# Given data
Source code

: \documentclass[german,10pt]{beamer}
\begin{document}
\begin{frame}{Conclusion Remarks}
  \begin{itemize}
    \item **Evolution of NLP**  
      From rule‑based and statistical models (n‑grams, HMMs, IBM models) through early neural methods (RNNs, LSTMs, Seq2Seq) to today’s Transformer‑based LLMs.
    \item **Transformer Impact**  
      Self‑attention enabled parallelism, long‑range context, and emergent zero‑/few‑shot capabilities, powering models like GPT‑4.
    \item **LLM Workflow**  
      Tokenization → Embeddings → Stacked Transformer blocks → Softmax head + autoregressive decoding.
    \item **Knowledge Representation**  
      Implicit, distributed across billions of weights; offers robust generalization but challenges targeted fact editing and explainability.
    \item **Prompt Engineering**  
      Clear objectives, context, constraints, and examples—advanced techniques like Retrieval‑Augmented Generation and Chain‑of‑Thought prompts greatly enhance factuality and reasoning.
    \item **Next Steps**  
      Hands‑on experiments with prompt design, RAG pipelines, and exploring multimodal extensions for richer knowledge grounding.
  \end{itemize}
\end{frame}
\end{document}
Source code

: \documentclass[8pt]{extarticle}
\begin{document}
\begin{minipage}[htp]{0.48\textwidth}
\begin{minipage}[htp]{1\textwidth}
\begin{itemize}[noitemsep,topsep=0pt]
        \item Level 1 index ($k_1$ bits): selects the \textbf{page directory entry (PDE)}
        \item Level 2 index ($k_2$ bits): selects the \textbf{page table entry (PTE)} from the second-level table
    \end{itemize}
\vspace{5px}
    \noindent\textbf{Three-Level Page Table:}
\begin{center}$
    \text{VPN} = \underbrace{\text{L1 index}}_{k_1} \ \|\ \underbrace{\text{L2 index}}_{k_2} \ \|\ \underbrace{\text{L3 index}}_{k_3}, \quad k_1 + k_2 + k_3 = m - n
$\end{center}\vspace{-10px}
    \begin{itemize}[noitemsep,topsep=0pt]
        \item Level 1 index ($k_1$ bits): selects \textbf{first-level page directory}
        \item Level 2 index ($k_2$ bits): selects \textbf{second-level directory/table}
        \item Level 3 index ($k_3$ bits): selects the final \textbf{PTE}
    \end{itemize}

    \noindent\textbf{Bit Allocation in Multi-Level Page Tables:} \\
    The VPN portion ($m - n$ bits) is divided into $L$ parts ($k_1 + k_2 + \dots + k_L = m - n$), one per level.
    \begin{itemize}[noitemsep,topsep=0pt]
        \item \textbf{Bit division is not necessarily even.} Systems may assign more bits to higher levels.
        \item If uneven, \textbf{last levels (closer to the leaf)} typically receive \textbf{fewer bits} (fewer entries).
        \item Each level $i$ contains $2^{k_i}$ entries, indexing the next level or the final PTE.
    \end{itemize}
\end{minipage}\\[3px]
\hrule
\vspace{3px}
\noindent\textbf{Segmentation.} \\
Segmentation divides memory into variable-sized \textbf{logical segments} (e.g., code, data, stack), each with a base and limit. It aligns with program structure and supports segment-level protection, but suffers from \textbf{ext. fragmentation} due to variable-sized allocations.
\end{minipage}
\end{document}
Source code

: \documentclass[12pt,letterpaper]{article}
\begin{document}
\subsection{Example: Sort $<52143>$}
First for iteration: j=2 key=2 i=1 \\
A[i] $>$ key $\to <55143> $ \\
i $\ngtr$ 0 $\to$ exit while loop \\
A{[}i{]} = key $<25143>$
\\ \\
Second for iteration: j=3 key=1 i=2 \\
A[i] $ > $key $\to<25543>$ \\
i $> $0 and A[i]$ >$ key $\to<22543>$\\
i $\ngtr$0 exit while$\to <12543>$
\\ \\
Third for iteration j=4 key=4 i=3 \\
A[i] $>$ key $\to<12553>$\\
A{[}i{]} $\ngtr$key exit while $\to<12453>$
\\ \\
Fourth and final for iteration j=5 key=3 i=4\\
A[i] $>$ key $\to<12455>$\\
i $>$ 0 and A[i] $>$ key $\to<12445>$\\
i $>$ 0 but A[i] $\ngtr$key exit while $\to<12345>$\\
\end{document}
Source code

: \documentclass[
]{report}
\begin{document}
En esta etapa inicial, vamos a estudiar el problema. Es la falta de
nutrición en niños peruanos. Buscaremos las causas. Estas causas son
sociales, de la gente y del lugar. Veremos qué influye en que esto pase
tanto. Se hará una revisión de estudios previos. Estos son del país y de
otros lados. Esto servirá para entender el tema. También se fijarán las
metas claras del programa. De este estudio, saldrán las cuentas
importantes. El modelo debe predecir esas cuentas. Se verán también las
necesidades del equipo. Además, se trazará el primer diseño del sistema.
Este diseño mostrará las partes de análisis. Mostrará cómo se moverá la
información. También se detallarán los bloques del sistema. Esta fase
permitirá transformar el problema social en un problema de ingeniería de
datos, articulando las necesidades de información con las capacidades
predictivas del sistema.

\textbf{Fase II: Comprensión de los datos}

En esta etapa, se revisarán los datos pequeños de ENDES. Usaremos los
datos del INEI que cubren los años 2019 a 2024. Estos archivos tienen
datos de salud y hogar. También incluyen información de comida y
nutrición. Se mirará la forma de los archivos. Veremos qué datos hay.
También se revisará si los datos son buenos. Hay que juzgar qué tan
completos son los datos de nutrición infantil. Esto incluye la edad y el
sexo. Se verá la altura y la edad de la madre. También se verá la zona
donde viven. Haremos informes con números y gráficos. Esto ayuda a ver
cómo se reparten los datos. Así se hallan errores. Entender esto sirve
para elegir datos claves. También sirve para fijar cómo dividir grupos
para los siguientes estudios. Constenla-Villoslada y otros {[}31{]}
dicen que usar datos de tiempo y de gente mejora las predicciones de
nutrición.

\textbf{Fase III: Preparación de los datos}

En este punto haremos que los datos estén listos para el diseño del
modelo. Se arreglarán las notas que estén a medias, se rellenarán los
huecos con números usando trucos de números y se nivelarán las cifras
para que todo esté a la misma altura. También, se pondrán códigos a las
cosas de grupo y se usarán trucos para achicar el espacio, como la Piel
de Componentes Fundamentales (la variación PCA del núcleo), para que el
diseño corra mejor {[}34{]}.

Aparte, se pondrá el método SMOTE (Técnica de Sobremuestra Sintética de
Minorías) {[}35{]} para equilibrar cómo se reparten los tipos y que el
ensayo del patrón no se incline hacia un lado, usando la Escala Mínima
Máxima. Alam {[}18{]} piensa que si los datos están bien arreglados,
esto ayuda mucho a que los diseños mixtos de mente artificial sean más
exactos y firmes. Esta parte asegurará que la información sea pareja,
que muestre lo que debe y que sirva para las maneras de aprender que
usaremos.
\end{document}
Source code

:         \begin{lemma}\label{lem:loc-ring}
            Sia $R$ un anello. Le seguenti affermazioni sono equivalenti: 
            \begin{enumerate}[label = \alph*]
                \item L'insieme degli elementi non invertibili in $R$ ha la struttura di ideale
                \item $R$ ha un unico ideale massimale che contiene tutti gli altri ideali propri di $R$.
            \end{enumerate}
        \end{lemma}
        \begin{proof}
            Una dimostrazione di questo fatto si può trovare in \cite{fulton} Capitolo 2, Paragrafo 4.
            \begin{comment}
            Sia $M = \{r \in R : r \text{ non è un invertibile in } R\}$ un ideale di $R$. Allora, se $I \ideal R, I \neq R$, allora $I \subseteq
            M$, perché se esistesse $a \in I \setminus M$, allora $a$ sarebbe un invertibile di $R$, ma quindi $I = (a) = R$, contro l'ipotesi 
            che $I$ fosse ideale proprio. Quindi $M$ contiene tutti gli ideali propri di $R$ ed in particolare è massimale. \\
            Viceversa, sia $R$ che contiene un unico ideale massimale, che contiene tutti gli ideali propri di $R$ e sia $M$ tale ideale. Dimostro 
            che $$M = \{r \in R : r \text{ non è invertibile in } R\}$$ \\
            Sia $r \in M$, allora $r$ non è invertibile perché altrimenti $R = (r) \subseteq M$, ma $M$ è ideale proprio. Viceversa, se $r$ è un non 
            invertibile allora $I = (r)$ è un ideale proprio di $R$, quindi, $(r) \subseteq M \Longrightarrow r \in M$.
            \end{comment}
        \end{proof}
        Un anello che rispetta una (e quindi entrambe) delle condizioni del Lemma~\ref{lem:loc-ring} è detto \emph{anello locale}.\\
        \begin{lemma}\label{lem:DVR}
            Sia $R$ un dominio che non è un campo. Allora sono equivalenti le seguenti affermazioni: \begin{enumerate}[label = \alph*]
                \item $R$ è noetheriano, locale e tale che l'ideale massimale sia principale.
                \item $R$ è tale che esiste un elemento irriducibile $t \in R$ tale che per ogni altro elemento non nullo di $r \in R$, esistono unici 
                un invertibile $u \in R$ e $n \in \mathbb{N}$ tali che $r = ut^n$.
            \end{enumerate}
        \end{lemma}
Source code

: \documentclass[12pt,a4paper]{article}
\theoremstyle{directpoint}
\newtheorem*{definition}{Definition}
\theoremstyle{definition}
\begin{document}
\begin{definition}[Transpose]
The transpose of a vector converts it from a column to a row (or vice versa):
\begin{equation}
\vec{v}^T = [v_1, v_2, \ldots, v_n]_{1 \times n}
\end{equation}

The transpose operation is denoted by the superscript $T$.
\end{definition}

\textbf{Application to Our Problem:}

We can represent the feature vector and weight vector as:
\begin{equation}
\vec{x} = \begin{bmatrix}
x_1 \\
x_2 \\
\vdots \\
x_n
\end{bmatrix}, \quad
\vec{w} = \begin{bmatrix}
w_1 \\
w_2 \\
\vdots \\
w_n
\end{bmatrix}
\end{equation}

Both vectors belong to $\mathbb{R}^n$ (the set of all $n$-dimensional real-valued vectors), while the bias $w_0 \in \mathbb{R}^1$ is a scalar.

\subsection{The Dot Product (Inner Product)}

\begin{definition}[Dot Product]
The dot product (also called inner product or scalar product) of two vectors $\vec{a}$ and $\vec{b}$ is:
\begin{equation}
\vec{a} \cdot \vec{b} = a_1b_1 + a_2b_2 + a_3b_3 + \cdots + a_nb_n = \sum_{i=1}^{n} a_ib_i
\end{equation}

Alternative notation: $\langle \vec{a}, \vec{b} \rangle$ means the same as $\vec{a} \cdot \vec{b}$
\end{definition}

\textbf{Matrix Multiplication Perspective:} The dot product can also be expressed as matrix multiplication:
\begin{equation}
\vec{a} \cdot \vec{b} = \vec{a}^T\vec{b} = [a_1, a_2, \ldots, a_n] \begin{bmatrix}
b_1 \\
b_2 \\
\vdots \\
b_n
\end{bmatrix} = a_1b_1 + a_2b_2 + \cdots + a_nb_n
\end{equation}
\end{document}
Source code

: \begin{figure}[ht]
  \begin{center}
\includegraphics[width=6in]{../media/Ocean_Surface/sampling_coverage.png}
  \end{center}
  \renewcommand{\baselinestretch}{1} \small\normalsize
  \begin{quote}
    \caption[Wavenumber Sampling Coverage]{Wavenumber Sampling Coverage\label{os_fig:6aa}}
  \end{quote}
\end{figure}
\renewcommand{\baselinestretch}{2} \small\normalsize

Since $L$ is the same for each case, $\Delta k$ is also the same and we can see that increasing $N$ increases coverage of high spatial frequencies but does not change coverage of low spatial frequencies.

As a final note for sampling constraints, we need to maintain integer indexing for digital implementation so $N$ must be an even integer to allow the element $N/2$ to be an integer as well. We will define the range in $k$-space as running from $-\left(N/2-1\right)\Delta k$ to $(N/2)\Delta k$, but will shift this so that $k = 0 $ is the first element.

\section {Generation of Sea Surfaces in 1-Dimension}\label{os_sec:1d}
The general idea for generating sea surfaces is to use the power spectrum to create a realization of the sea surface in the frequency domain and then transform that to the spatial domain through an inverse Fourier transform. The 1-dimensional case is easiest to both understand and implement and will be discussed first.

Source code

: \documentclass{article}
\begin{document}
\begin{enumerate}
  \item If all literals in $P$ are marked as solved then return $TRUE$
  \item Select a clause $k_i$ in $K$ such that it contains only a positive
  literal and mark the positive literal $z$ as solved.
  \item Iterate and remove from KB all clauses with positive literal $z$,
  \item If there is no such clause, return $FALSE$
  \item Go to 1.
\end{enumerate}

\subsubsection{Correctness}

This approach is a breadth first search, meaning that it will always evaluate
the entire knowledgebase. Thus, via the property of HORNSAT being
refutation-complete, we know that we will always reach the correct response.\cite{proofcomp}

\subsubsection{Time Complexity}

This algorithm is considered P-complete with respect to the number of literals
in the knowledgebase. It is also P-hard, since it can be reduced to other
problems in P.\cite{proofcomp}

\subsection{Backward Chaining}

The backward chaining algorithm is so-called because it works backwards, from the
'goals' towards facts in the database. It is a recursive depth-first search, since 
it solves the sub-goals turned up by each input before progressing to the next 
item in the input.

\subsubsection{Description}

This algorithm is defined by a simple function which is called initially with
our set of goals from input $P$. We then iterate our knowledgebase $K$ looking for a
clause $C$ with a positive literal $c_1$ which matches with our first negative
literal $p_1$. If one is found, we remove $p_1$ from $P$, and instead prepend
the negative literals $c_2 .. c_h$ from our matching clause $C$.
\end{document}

# Instructions to follow
Restate word for word every line from the one containing "This algorithm is defined" through the final line of the listing. Both end lines belong in the answer.

# Solution to this task
This algorithm is defined by a simple function which is called initially with
our set of goals from input $P$. We then iterate our knowledgebase $K$ looking for a
clause $C$ with a positive literal $c_1$ which matches with our first negative
literal $p_1$. If one is found, we remove $p_1$ from $P$, and instead prepend
the negative literals $c_2 .. c_h$ from our matching clause $C$.
\end{document}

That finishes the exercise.